AS are used extensively in foods worldwide. They are found in drinks, desserts, pastries, bread, candies, and chewing gums. They are also used in pharmaceuticals and personal care products, like cough syrups, toothpaste, drug formulations, and sanitary products. The present global consumption of AS is greater than 159,000 tons. China is the largest consumer, followed by the United States and Asia/Oceania.

 

Pass it On

The most commonly used AS are saccharin, cyclamate, aspartame, acesulfame-K (ACE-K), and sucralose; all but aspartame can pass through the human body undigested and relatively unchanged. From there, they enter our waste streams.

Wastewater treatment plants (WWTP) remove solids, break down organic materials and restore the oxygen content of sewage and grey water to make them suitable for discharge into the environment. WWTP are not designed to eliminate small molecules such as AS. Treated effluents contain undigested AS and caffeine, optical brighteners found in laundry detergents, and a wide array of pharmaceuticals; drugs that we use take and which pass out of our bodies into our urine and feces.

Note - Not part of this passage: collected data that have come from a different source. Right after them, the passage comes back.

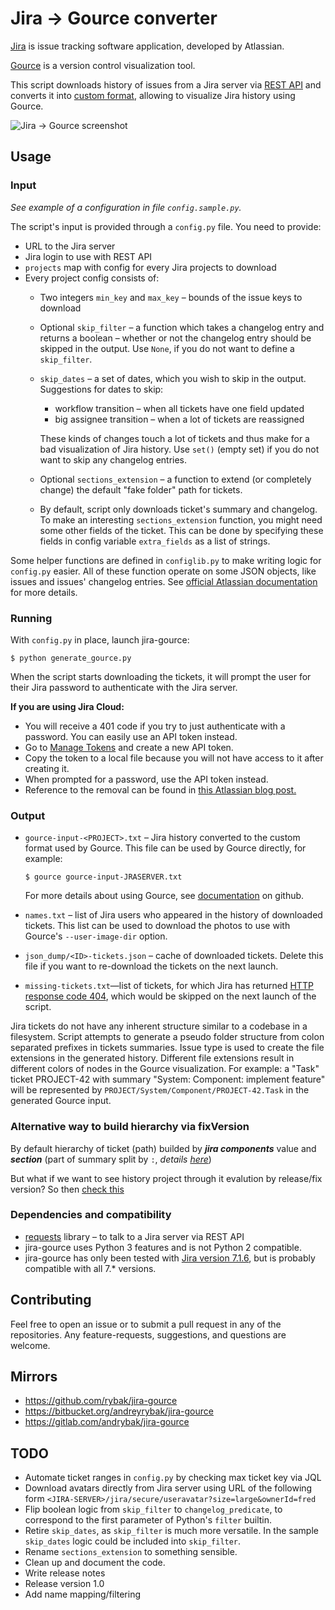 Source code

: Jira → Gource converter
=======================

[Jira][JIRA] is issue tracking software application, developed by Atlassian.

[Gource][Gource-homepage] is a version control visualization tool.

This script downloads history of issues from a Jira server via [REST
API][JIRA-REST-API] and converts it into [custom format][Gource-custom-format],
allowing to visualize Jira history using Gource.

![Jira -> Gource screenshot](jira-gource.png)


Usage
-----

### Input

*See example of a configuration in file `config.sample.py`.*

The script's input is provided through a `config.py` file.  You need to provide:

* URL to the Jira server
* Jira login to use with REST API
* `projects` map with config for every Jira projects to download
* Every project config consists of:
  * Two integers `min_key` and `max_key` – bounds of the issue keys to download
  * Optional `skip_filter` – a function which takes a changelog entry and returns
    a boolean – whether or not the changelog entry should be skipped in the
    output.  Use `None`, if you do not want to define a `skip_filter`.
  * `skip_dates` – a set of dates, which you wish to skip in the output.
    Suggestions for dates to skip:

      * workflow transition – when all tickets have one field updated
      * big assignee transition – when a lot of tickets are reassigned

    These kinds of changes touch a lot of tickets and thus make for a bad
    visualization of Jira history.  Use `set()` (empty set) if you do not want to
    skip any changelog entries.

  * Optional `sections_extension` – a function to extend (or completely change)
    the default "fake folder" path for tickets.
  * By default, script only downloads ticket's summary and changelog.  To make
    an interesting `sections_extension` function, you might need some other
    fields of the ticket.  This can be done by specifying these fields in config
    variable `extra_fields` as a list of strings.

Some helper functions are defined in `configlib.py` to make writing logic for
`config.py` easier.  All of these function operate on some JSON objects, like
issues and issues' changelog entries.  See [official Atlassian
documentation][JIRA-REST-API] for more details.

### Running

With `config.py` in place, launch jira-gource:

    $ python generate_gource.py

When the script starts downloading the tickets, it will prompt the user
for their Jira password to authenticate with the Jira server.

**If you are using Jira Cloud:**

- You will receive a 401 code if you try to just authenticate with a password.
You can easily use an API token instead.
- Go to [Manage Tokens][Manage-Tokens] and create a new API token.
- Copy the token to a local file because you
will not have access to it after creating it.
- When prompted for a password, use the API token instead.
- Reference to the removal can be found in
[this Atlassian blog post.][Atlassian-Blog]


### Output

* `gource-input-<PROJECT>.txt` – Jira history converted to the custom format
  used by Gource.  This file can be used by Gource directly, for example:

      $ gource gource-input-JRASERVER.txt

  For more details about using Gource, see [documentation][Gource-github]
  on github.

* `names.txt` – list of Jira users who appeared in the history of downloaded
  tickets.  This list can be used to download the photos to use with Gource's
  `--user-image-dir` option.
* `json_dump/<ID>-tickets.json` – cache of downloaded tickets.  Delete
  this file if you want to re-download the tickets on the next launch.
* `missing-tickets.txt`―list of tickets, for which Jira has returned
  [HTTP response code 404](https://en.wikipedia.org/wiki/HTTP_404), which
  would be skipped on the next launch of the script.

Jira tickets do not have any inherent structure similar to a codebase in a
filesystem.  Script attempts to generate a pseudo folder structure from colon
separated prefixes in tickets summaries.  Issue type is used to create the file
extensions in the generated history.  Different file extensions result in
different colors of nodes in the Gource visualization.  For example: a "Task"
ticket PROJECT-42 with summary "System: Component: implement feature" will be
represented by `PROJECT/System/Component/PROJECT-42.Task` in the generated
Gource input.

### Alternative way to build hierarchy via fixVersion

By default hierarchy of ticket (path) builded by **_jira components_** value and **_section_** (part of summary split by `:`, _details [here](https://github.com/rybak/jira-gource/blob/00acf0c78265eb9492339185e710359264e5e2d5/history_converter.py#L25C5-L28C61)_)

But what if we want to see history project through it evalution by release/fix version? So then [check this](FIX-VERSION-HIERARCHY-CONFIG.md)

### Dependencies and compatibility

* [requests](http://python-requests.org) library – to talk to a Jira server
  via REST API
* jira-gource uses Python 3 features and is not Python 2 compatible.
* jira-gource has only been tested with [Jira version 7.1.6][JIRA-REST-API],
  but is probably compatible with all 7.\* versions.


Contributing
------------

Feel free to open an issue or to submit a pull request in any of the
repositories.  Any feature-requests, suggestions, and questions are welcome.


Mirrors
-------

* https://github.com/rybak/jira-gource
* https://bitbucket.org/andreyrybak/jira-gource
* https://gitlab.com/andrybak/jira-gource


TODO
----

* Automate ticket ranges in `config.py` by checking max ticket key via JQL
* Download avatars directly from Jira server using URL of the following form
  `<JIRA-SERVER>/jira/secure/useravatar?size=large&ownerId=fred`
* Flip boolean logic from `skip_filter` to `changelog_predicate`, to correspond
  to the first parameter of Python's `filter` builtin.
* Retire `skip_dates`, as `skip_filter` is much more versatile.  In the sample
  `skip_dates` logic could be included into `skip_filter`.
* Rename `sections_extension` to something sensible.
* Clean up and document the code.
* Write release notes
* Release version 1.0
* Add name mapping/filtering

[Gource-homepage]: http://gource.io
[Gource-github]: https://github.com/acaudwell/Gource
[Gource-custom-format]: https://github.com/acaudwell/Gource/wiki/Custom-Log-Format
[JIRA]: https://www.atlassian.com/software/jira
[JIRA-REST-API]: https://docs.atlassian.com/software/jira/docs/api/REST/7.1.6
[Atlassian-Blog]: https://developer.atlassian.com/cloud/jira/platform/deprecation-notice-basic-auth-and-cookie-based-auth/
[Manage-Tokens]: https://id.atlassian.com/manage/api-tokens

Effluents from wastewater treatment plants are the primary source of AS contamination. Due to large volumes consumed, AS are steadily accumulating in our soils and our surface, recreational, and ground waters, traveling full circle back into our drinking water. Are we drinking AS unknowingly?

Source tracking is an investigative strategy used to determine sources of fecal pollution in environmental waters. One can use microbial, DNA, or chemical markers to determine whether fecal pollution came from a leaking septic tank or runoff from a cow pasture.  Due to their persistence in the environment, some AS, specifically acesulfame, can be used in source tracking as a marker substance of man-made contamination and help determine groundwater quality.

Are artificial sweeteners a problem?

Frankly, we don’t know.

Microplastics have been found in the world’s oceans, in blue mussels off the coast of Australia, cruising in the human bloodstream, and YES, in German beer [1]. We don’t yet know the consequences of microplastic contamination. The same is true for AS in the environment. We need to explore and understand any unintended hazards of AS in our water or soil.

While all AS are generally recognized as safe for human consumption by the FDA when used in approved concentrations in foods and drugs, they may negatively affect the survival of at-risk or fragile species such as invertebrates and amphibians. Scientists are proactively studying certain bacteria that can live and grow using AS as their food.  These particular bacteria could potentially be used as bio-remediators to break down and eliminate AS.  

Here is one example: acesulfame, that biomarker of pollution I mentioned, can be degraded and eliminated by bacteria isolated from human waste sludge, Bosea sp. and Chelatococcus sp. Both can utilize acesulfame as their sole carbon source; pure strains of bacteria can mineralize one g/L ACE-K within 8–9 days. Presently, wastewater treatment facilities use beneficial microbes as secondary treatments to convert organic biomass into sludge. We need to incorporate new microbial cultures into that process and eliminate AS.  I prefer my beer to be AS-free.

[1] Laws concerning the purity of German Beer are over 500 years old. The only allowed ingredients are water, hops, and barley. “Germany is a country that takes its beer so seriously that it has a word bierernst – which means “deadly serious” but it literally translates to “beer serious.”